After either operation all page caches are cleared automatically and the page reloads.
If multiple snapshots are present an expander lists older files with individual Delete buttons.
File: pages/2_Actors.py
All actor-related curation in one place. Actors are the people and organisations credited on Marketplace items. "Contributor" is one of the roles an actor can have; the term "actor" is used throughout this page.
A shared Load actors from API bar at the top of the page fetches all ~9,000 actors from GET /api/actors and stores them in st.session_state["actor_details"]. This data is used across all three tabs and only needs to be fetched once per session.
Displays every actor × item appearance from the snapshot as a filterable table (one row per actor–role–item combination).

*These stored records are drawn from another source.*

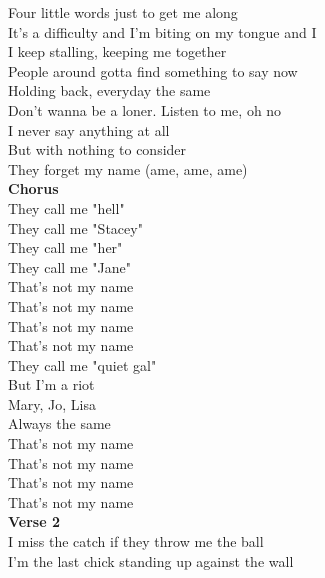 Four little words just to get me along \\
It's a difficulty and I'm biting on my tongue and I\\
I keep stalling, keeping me together \\
People around gotta find something to say now \\
Holding back, everyday the same \\
Don't wanna be a loner. Listen to me, oh no \\
I never say anything at all \\
But with nothing to consider\\
They forget my name (ame, ame, ame) \\
\textbf{Chorus}\\
They call me "hell" \\
They call me "Stacey" \\
They call me "her" \\
They call me "Jane" \\
That's not my name\\
That's not my name \\
That's not my name\\
That's not my name \\
They call me "quiet gal"\\
But I'm a riot \\
Mary, Jo, Lisa \\
Always the same \\
That's not my name \\
That's not my name \\
That's not my name \\
That's not my name \\
\textbf{Verse 2}\\
I miss the catch if they throw me the ball \\
I'm the last chick standing up against the wall \\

Built from Util.getContributors().
Filters (applied together):
| Filter | Behaviour |
|---|---|
| Category | Multiselect; defaults to all |
| Role | Multiselect; defaults to all |
| Actor name | Case-insensitive substring match |
| Case-insensitive substring match; available only after actor data is loaded |
Metrics show the number of rows, unique actors, and unique items matching the current filters. Results can be downloaded as CSV.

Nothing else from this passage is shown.